** Instructions for the task **
Begin at the line below that has "- Ensure environment" and stop after the line that has "- Test FreeCAD import in the container". Please restate only those lines, word for word.

------------------------------------------------------------------------

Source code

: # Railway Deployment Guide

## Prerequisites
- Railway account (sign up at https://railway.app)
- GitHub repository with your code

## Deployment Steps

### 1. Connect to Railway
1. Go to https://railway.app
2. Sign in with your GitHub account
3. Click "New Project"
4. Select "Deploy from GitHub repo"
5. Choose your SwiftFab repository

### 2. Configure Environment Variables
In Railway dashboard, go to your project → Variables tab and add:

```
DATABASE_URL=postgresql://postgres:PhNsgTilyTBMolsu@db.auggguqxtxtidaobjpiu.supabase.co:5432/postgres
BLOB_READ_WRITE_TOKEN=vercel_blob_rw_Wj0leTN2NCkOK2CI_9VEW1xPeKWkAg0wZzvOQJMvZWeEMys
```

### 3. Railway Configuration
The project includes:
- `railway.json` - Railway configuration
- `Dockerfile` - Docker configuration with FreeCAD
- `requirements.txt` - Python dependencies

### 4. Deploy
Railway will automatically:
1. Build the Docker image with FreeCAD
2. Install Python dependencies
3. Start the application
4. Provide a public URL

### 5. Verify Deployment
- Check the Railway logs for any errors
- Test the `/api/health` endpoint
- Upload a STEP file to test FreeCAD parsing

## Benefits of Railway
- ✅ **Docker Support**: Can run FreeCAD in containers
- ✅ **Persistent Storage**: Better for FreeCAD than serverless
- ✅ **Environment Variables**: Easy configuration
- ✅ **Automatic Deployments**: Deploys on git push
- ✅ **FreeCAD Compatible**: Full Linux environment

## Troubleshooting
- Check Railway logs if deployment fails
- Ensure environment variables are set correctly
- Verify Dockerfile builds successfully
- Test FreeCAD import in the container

------------------------------------------------------------------------

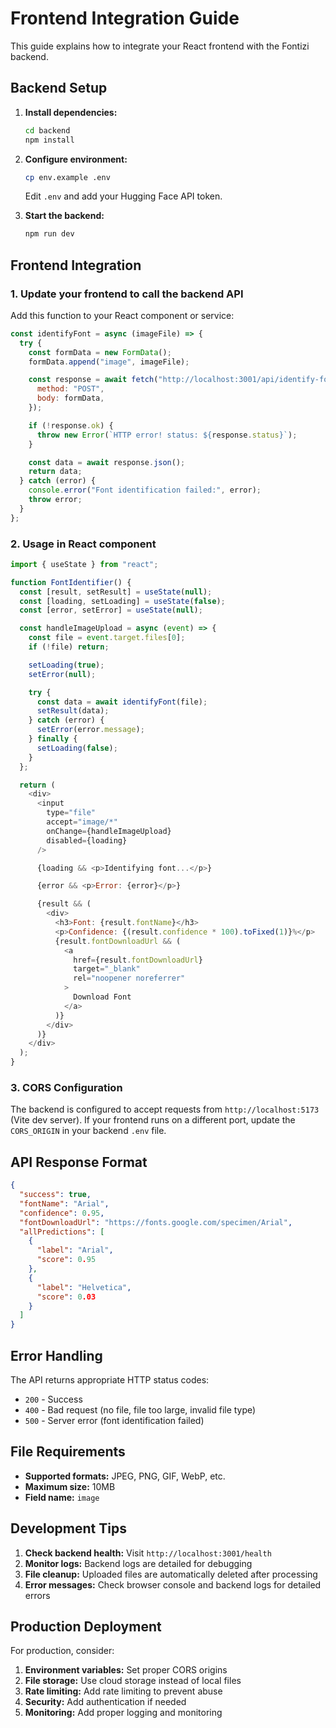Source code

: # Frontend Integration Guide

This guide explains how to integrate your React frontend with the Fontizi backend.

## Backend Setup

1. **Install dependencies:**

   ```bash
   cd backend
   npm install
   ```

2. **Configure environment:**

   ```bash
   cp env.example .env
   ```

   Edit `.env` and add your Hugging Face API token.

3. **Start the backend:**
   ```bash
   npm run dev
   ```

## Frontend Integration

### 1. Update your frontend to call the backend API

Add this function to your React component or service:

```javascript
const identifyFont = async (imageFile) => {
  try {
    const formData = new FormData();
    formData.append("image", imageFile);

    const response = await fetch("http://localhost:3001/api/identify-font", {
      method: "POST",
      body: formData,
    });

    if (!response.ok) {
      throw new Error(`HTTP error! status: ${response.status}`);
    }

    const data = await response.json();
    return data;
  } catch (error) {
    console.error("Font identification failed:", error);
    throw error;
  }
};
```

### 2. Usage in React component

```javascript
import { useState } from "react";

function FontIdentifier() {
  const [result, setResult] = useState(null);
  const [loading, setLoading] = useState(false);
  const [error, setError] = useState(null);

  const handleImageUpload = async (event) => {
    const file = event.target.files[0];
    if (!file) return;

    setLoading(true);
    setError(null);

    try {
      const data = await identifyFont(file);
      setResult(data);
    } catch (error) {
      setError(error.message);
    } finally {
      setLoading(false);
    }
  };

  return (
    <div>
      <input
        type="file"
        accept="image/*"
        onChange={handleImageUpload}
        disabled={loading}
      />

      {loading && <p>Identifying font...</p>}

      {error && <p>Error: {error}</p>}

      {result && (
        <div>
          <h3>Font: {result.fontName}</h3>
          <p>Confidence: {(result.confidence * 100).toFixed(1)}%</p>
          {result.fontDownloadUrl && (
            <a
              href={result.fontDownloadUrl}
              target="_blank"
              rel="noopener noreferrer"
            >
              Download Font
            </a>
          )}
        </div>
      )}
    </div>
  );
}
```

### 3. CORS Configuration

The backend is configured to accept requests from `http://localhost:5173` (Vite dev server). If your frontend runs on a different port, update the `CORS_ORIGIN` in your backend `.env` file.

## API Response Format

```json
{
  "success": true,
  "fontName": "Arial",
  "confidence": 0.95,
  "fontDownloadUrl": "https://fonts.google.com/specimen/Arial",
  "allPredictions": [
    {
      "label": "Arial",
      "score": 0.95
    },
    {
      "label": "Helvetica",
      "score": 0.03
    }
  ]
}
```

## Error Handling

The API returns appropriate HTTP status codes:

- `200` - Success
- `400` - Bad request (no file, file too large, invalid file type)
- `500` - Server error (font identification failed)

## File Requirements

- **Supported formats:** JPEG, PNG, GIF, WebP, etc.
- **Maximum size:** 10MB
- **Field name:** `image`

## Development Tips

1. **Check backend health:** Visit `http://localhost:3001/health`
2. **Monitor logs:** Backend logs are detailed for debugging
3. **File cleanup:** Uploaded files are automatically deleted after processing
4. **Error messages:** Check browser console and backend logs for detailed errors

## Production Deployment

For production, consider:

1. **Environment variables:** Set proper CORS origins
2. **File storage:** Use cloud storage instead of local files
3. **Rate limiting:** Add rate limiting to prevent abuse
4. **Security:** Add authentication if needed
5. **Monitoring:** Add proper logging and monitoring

------------------------------------------------------------------------

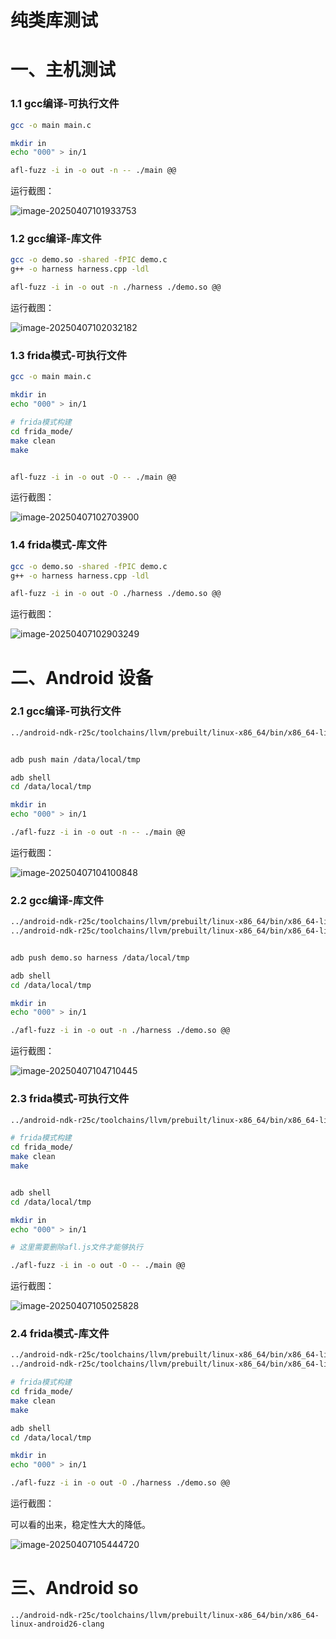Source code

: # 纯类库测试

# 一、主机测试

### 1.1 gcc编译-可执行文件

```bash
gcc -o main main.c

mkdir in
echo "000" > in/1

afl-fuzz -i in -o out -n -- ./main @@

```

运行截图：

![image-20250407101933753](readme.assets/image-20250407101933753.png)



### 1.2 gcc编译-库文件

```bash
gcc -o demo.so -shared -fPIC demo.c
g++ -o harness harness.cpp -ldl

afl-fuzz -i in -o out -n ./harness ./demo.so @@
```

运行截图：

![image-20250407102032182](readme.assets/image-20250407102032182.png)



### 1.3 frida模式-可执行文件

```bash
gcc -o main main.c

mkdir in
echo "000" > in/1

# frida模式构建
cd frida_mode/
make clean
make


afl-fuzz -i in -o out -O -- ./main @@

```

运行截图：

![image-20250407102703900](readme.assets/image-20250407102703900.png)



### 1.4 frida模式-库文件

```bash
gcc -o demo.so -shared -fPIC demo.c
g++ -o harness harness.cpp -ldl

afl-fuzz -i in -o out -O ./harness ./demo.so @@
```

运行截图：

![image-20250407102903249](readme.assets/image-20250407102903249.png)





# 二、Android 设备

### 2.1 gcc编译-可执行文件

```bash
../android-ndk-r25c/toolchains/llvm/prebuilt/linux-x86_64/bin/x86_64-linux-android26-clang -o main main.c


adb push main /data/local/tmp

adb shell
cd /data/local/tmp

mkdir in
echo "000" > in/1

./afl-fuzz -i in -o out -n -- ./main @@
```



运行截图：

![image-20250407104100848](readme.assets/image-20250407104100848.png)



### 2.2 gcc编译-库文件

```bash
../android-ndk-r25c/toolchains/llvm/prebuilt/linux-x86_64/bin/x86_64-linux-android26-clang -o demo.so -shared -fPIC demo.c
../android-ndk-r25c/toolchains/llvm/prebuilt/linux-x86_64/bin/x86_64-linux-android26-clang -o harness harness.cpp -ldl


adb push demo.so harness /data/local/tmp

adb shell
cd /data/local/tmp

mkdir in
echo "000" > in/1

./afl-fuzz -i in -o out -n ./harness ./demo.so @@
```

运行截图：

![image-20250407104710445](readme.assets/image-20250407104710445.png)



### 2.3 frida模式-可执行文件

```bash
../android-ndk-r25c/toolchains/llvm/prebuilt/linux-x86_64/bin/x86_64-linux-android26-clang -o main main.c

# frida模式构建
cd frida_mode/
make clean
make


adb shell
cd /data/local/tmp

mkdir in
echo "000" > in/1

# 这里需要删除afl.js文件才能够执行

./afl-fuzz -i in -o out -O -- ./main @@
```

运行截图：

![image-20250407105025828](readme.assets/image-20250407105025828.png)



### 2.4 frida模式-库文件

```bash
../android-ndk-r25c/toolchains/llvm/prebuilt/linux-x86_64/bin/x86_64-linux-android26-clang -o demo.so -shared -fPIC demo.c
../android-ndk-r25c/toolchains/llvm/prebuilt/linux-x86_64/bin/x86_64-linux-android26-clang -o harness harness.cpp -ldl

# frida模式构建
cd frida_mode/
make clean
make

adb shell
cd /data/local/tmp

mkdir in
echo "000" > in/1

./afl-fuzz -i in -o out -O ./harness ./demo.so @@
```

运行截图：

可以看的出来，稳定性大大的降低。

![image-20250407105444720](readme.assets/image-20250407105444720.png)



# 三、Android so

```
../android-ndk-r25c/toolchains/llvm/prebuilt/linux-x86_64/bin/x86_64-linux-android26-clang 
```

------------------------------------------------------------------------

** Task output **
- Ensure environment variables are set correctly
- Verify Dockerfile builds successfully
- Test FreeCAD import in the container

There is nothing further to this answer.